Письмо бывшей узницы

Вербловская И. С. Письмо бывшей узницы // Уроки гнева и любви : Сб. воспоминаний о годах репрессий (20-е – 80-е гг.) . Вып. 4 / сост. и ред. Т. В. Тигонен. – СПб., 1993. – С. 153–158.

- 153 -

И. С. Вербловская

 

Письмо бывшей узницы

Меня все время мучает мысль, вернее тревога, что наш лагерный опыт пропал втуне. Что мы не очень интересуемся временем, которое предшествовало началу правозащитного движения в стране. Мы далеко не во всех аспектах изучили так называемую «оттепель». Явление, которое, образно говоря, можно было бы сравнить с весной в тундре, когда на поверхности цветы, а вечная мерзлота в полной неприкосновенности.

В сталинское время были планомерно уничтожены основные интеллектуальные силы общества. В лагерях той поры содержались люди одаренные и талантливые.

Настали другие времена — в лагерях другие зеки.

Расскажу о Тайшетской трассе. 14 лагпункт — ЖХ 410/14 — находился в нескольких километрах от станции Невельская — это 62-й километр на дороге Тайшет-Братск. Саму эту дорогу, как говорят, начинали строить военнопленные японцы, где-то есть их кладбище. Лагерь имел небольшую зону. Перед самым новым годом, 30 декабря 1959 года, в нескольких битком набитых столыпинских вагонах туда перевезли из Мариинска весь наш женский лагерь. Тогда это была единственная женская политзона на всю страну.

Некоторые старые лагерницы помнили эту зону еще со сталинских времен. Примечательно, что начальником был несменяемый с тех пор Ткаченко. Ни имени, ни чина его не помню.

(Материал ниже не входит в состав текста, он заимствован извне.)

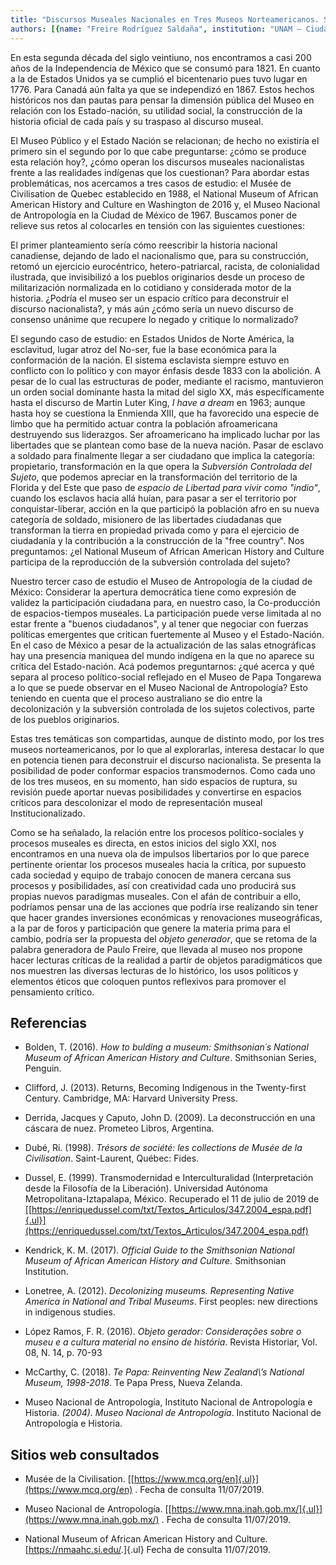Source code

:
 ```yaml
---
title: "Discursos Museales Nacionales en Tres Museos Norteamericanos. Su deconstrucción desde la mirada indígena"
authors: [{name: "Freire Rodríguez Saldaña", institution: "UNAM – Ciudad de México, México"}]
---
```


En esta segunda década del siglo veintiuno, nos encontramos a casi 200
años de la Independencia de México que se consumó para 1821. En cuanto a
la de Estados Unidos ya se cumplió el bicentenario pues tuvo lugar en 1776. 
Para Canadá aún falta ya que se independizó en 1867. Estos hechos
históricos nos dan pautas para pensar la dimensión pública del Museo en
relación con los Estado-nación, su utilidad social, la construcción de
la historia oficial de cada país y su traspaso al discurso museal.

El Museo Público y el Estado Nación se relacionan; de hecho no existiría
el primero sin el segundo por lo que cabe preguntarse: ¿cómo se produce
esta relación hoy?, ¿cómo operan los discursos museales nacionalistas
frente a las realidades indígenas que los cuestionan? Para abordar estas
problemáticas, nos acercamos a tres casos de estudio: el Musée de
Civilisation de Quebec establecido en 1988, el National Museum of
African American History and Culture en Washington de 2016 y, el Museo
Nacional de Antropología en la Ciudad de México de 1967. Buscamos poner
de relieve sus retos al colocarles en tensión con las siguientes
cuestiones:

El primer planteamiento sería cómo reescribir la historia nacional
canadiense, dejando de lado el nacionalismo que, para su construcción,
retomó un ejercicio eurocéntrico, hetero-patriarcal, racista, de
colonialidad ilustrada, que invisibilizó a los pueblos originarios desde
un proceso de militarización normalizada en lo cotidiano y considerada
motor de la historia. ¿Podría el museo ser un espacio crítico para
deconstruir el discurso nacionalista?, y más aún ¿cómo sería un nuevo
discurso de consenso unánime que recupere lo negado y critique lo
normalizado?

El segundo caso de estudio: en Estados Unidos de Norte América, la
esclavitud, lugar atroz del No-ser, fue la base económica para la
conformación de la nación. El sistema esclavista siempre estuvo en
conflicto con lo político y con mayor énfasis desde 1833 con la
abolición. A pesar de lo cual las estructuras de poder, mediante el
racismo, mantuvieron un orden social dominante hasta la mitad del siglo
XX, más específicamente hasta el discurso de Martin Luter King, *I have
a dream* en 1963; aunque hasta hoy se cuestiona la Enmienda XIII, que ha
favorecido una especie de limbo que ha permitido actuar contra la
población afroamericana destruyendo sus liderazgos. Ser afroamericano ha
implicado luchar por las libertades que se plantean como base de la
nueva nación. Pasar de esclavo a soldado para finalmente llegar a ser
ciudadano que implica la categoría: propietario, transformación en la
que opera la *Subversión Controlada del Sujeto*, que podemos apreciar en
la transformación del territorio de la Florida y del Este que paso de
*espacio de Libertad para vivir como "indio"*, cuando los esclavos hacia
allá huían, para pasar a ser el territorio por conquistar-liberar,
acción en la que participó la población afro en su nueva categoría de
soldado, misionero de las libertades ciudadanas que transforman la
tierra en propiedad privada como y para el ejercicio de ciudadanía y la
contribución a la construcción de la "free country". Nos preguntamos:
¿el National Museum of African American History and Culture participa de
la reproducción de la subversión controlada del sujeto?

Nuestro tercer caso de estudio el Museo de Antropología de la ciudad de
México: Considerar la apertura democrática tiene como expresión de
validez la participación ciudadana para, en nuestro caso, la
Co-producción de espacios-tiempos museales. La participación puede verse
limitada al no estar frente a "buenos ciudadanos", y al tener que
negociar con fuerzas políticas emergentes que critican fuertemente al
Museo y el Estado-Nación. En el caso de México a pesar de la
actualización de las salas etnográficas hay una presencia maniquea del
mundo indígena en la que no aparece su crítica del Estado-nación. Acá
podemos preguntarnos: ¿qué acerca y qué separa al proceso
político-social reflejado en el Museo de Papa Tongarewa a lo que se
puede observar en el Museo Nacional de Antropología? Esto teniendo en
cuenta que el proceso australiano se dio entre la decolonización y la
subversión controlada de los sujetos colectivos, parte de los pueblos
originarios.

Estas tres temáticas son compartidas, aunque de distinto modo, por los
tres museos norteamericanos, por lo que al explorarlas, interesa
destacar lo que en potencia tienen para deconstruir el discurso
nacionalista. Se presenta la posibilidad de poder conformar espacios
transmodernos. Como cada uno de los tres museos, en su momento, han sido
espacios de ruptura, su revisión puede aportar nuevas posibilidades y
convertirse en espacios críticos para descolonizar el modo de
representación museal Institucionalizado.

Como se ha señalado, la relación entre los procesos político-sociales y
procesos museales es directa, en estos inicios del siglo XXI, nos
encontramos en una nueva ola de impulsos libertarios por lo que parece
pertinente orientar los procesos museales hacia la crítica, por supuesto
cada sociedad y equipo de trabajo conocen de manera cercana sus procesos
y posibilidades, así con creatividad cada uno producirá sus propias
nuevos paradigmas museales. Con el afán de contribuir a ello, podríamos
pensar una de las acciones que podría irse realizando sin tener que
hacer grandes inversiones económicas y renovaciones museográficas, a la
par de foros y participación que genere la materia prima para el cambio,
podría ser la propuesta del *objeto generador*, que se retoma de la
palabra generadora de Paulo Freire, que llevada al museo nos propone
hacer lecturas críticas de la realidad a partir de objetos
paradigmáticos que nos muestren las diversas lecturas de lo histórico,
los usos políticos y elementos éticos que coloquen puntos reflexivos
para promover el pensamiento crítico.

## Referencias

- Bolden, T. (2016). *How to bulding a museum: Smithsonian´s National
  Museum of African American History and Culture*. Smithsonian Series,
  Penguin.
- Clifford, J. (2013). Returns, Becoming Indigenous in the Twenty-first
  Century. Cambridge, MA: Harvard University Press.

- Derrida, Jacques y Caputo, John D. (2009). La deconstrucción en una
  cáscara de nuez. Prometeo Libros, Argentina.

- Dubé, Ri. (1998). *Trésors de société: les collections de Musée de la
  Civilisation*. Saint-Laurent, Québec: Fides.

- Dussel, E. (1999). Transmodernidad e Interculturalidad (Interpretación
  desde la Filosofía de la Liberación). Universidad Autónoma
  Metropolitana-Iztapalapa, México. Recuperado el 11 de julio de 2019 de
  [[https://enriquedussel.com/txt/Textos_Articulos/347.2004_espa.pdf]{.ul}](https://enriquedussel.com/txt/Textos_Articulos/347.2004_espa.pdf)

- Kendrick, K. M. (2017). *Official Guide to the Smithsonian National
  Museum of African American History and Culture.* Smithsonian
  Institution.
- Lonetree, A. (2012). *Decolonizing museums. Representing Native
  America in National and Tribal Museums*. First peoples: new directions
  in indigenous studies.

- López Ramos, F. R. (2016). *Objeto gerador: Considerações sobre o
  museu e a cultura material no ensino de história*. Revista Historiar,
  Vol. 08, N. 14, p. 70-93

- McCarthy, C. (2018). *Te Papa: Reinventing New Zealand\’s National
  Museum, 1998-2018*. Te Papa Press, Nueva Zelanda.

- Museo Nacional de Antropología, Instituto Nacional de Antropología e
  Historia. *(2004). Museo Nacional de Antropología*. Instituto Nacional
  de Antropología e Historia.

## Sitios web consultados

- Musée de la Civilisation.
  [[https://www.mcq.org/en]{.ul}](https://www.mcq.org/en) . Fecha de
  consulta 11/07/2019.

- Museo Nacional de Antropología.
  [[https://www.mna.inah.gob.mx/]{.ul}](https://www.mna.inah.gob.mx/) .
  Fecha de consulta 11/07/2019.

- National Museum of African American History and Culture.
  [<https://nmaahc.si.edu/>.]{.ul} Fecha de consulta 11/07/2019.

[^1]: Profesor del Departamento de la Universidad Nacional Autónoma de México on-line. Miembro de ICOM México. Investigador Independiente de temas museológicos con más de quince años de experiencia de trabajo en museos.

Помню, что он был одноглазым.

Нас там содержали до середины апреля 1961 года, когда,. погрузив в несколько теплушек, перевезли в Мордовию.

Основной контингент лагеря состоял из верующих сектанток. Больше всего было «Свидетельниц Иеговы», баптисток и монашек — ипх (исконно православных христиан).

Но была и другая публика. Несколько давно сидевших украинок, имевших когда-то кто близкое, кто далекое отношение к УПА (Бандера, Украинская повстанческая армия). Наиболее интересные и яркие из них: Анна Коцур, Юлия Панькив, Галина Голояд, Владимира Кулик. Сейчас им всем уже около 70-ти лет, и я не знаю, кто из них жив. Они были фанатиками своей идеи. Не разделяя их взглядов, нельзя было, однако, не уважать их за порядочность, категорический отказ от сотрудничества с «кумом» и какой бы то ни было лагадминистрацией. Такими же были зечки из литовского землячества. В отличие от украинок они были представлены дву-

- 154 -

мя поколениями: сидевшими с послевоенных времен «лесными сестрами» и молодежью, часто моложе двадцати лет. В Литве в 1957 году было несколько молодежных дел, в результате которых в лагерь приехало несколько замечательных девушек на разные сроки от 1,5 до 7 лет. Они не были национально замкнуты.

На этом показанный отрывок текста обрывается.